• WORK INSTRUCTION
Go over the data and keep only the lines that include "peek".

• MATERIAL PROVIDED

========

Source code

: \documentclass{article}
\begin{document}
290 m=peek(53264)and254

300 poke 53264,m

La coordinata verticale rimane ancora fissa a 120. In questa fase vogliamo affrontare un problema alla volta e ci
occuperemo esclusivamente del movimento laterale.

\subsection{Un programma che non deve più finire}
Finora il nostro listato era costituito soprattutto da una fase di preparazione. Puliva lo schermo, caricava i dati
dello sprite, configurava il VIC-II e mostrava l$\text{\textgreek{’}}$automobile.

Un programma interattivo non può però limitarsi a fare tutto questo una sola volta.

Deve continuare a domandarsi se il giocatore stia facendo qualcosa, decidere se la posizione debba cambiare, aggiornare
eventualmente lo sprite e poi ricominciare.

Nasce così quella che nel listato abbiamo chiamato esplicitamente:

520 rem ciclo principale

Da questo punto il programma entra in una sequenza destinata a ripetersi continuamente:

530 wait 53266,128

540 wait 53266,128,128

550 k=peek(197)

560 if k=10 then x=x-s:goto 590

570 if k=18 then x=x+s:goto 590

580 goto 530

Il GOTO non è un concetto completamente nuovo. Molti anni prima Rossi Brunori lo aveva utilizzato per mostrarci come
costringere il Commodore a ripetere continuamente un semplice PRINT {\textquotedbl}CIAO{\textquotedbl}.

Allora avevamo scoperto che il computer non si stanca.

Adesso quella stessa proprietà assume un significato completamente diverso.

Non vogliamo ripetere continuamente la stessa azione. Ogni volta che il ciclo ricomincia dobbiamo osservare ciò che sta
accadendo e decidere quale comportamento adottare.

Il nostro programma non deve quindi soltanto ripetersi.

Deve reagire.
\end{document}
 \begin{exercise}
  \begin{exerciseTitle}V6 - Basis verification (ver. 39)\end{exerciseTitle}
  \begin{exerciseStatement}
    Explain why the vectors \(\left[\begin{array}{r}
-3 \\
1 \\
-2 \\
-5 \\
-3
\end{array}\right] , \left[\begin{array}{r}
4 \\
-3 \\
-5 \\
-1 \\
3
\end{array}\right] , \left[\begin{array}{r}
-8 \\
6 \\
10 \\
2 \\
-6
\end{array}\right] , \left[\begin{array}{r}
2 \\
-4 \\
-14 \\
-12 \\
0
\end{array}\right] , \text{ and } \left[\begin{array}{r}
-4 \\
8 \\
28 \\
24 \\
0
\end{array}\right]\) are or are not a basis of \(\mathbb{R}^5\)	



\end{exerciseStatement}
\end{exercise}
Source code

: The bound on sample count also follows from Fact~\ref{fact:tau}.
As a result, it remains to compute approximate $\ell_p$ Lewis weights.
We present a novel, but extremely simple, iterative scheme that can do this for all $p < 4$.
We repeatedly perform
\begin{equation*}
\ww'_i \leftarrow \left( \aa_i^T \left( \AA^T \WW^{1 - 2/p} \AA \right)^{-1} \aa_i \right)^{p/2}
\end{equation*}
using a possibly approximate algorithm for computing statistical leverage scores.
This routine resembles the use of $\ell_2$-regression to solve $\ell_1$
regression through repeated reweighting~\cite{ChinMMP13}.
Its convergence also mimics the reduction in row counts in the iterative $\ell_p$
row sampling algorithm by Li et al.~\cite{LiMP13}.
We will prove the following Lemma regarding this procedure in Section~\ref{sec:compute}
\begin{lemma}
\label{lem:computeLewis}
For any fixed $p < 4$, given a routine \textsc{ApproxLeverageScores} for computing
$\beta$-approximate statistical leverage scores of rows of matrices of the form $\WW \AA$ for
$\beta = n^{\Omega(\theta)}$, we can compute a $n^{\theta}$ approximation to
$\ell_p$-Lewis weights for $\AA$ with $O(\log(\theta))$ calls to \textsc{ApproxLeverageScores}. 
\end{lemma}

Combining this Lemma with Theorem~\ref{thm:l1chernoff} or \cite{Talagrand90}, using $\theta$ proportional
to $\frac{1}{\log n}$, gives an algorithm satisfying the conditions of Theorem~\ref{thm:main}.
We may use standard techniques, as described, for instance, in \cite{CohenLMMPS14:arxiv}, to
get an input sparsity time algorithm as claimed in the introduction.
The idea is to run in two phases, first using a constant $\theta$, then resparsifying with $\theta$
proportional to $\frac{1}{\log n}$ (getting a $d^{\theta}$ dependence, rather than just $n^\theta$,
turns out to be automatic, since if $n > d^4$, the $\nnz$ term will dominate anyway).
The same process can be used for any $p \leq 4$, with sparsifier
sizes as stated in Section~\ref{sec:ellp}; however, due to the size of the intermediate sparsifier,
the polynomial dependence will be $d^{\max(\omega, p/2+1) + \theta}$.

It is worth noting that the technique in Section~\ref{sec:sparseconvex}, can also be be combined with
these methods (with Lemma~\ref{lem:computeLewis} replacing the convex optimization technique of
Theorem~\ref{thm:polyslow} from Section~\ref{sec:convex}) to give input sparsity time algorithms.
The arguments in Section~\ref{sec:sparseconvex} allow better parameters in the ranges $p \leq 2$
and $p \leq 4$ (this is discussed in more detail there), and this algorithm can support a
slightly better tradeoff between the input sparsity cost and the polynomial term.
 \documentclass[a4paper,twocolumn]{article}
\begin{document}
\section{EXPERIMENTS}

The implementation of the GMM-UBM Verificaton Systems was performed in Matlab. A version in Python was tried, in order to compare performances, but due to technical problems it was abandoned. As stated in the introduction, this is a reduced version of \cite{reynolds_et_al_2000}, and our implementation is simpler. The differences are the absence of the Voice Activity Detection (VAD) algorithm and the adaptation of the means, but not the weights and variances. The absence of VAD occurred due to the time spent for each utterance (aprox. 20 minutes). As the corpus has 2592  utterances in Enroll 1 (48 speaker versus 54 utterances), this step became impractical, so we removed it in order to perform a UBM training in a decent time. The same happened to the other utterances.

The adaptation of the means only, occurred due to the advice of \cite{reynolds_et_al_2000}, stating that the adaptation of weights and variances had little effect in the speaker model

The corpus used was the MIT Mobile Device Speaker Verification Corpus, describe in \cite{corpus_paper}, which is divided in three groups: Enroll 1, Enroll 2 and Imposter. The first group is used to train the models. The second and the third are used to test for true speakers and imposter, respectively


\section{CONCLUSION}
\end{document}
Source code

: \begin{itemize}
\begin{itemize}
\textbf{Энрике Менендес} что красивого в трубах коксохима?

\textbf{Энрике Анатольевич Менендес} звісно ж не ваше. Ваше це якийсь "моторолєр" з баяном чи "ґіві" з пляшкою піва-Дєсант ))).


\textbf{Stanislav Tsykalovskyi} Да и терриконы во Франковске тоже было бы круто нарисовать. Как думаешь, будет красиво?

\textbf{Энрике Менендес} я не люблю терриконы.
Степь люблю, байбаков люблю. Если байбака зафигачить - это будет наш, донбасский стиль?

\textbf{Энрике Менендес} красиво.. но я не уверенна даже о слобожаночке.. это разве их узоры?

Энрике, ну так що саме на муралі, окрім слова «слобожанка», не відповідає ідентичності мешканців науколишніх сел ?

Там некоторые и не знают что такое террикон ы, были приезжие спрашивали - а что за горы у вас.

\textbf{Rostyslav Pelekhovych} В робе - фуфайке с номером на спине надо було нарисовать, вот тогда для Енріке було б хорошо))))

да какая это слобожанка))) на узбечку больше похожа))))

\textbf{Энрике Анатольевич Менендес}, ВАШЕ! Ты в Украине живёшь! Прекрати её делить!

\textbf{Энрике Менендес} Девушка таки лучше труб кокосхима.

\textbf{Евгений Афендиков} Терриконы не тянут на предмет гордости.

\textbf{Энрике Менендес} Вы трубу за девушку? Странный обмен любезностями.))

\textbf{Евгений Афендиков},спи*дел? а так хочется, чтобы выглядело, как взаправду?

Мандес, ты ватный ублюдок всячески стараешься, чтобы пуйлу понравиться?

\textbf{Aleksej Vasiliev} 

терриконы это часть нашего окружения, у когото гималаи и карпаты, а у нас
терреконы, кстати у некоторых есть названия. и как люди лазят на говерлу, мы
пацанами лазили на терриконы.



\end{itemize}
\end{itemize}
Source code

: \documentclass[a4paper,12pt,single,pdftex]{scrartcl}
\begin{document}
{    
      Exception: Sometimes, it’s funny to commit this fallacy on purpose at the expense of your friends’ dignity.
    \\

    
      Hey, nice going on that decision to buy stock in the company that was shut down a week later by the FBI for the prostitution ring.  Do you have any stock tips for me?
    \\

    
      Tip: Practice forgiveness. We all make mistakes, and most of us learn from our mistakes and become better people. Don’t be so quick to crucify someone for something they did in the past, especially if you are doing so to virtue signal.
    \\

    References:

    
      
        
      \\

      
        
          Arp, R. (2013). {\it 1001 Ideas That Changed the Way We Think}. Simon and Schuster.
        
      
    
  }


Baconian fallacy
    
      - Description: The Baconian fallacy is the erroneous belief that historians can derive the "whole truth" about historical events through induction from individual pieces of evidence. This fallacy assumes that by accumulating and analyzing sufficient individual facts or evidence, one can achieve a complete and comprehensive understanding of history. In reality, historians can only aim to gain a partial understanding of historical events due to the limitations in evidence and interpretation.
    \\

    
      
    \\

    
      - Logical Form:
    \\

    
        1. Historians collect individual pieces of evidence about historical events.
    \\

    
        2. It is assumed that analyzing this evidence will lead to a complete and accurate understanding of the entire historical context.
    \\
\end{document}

========

• COMPLETED EXERCISE
290 m=peek(53264)and254
550 k=peek(197)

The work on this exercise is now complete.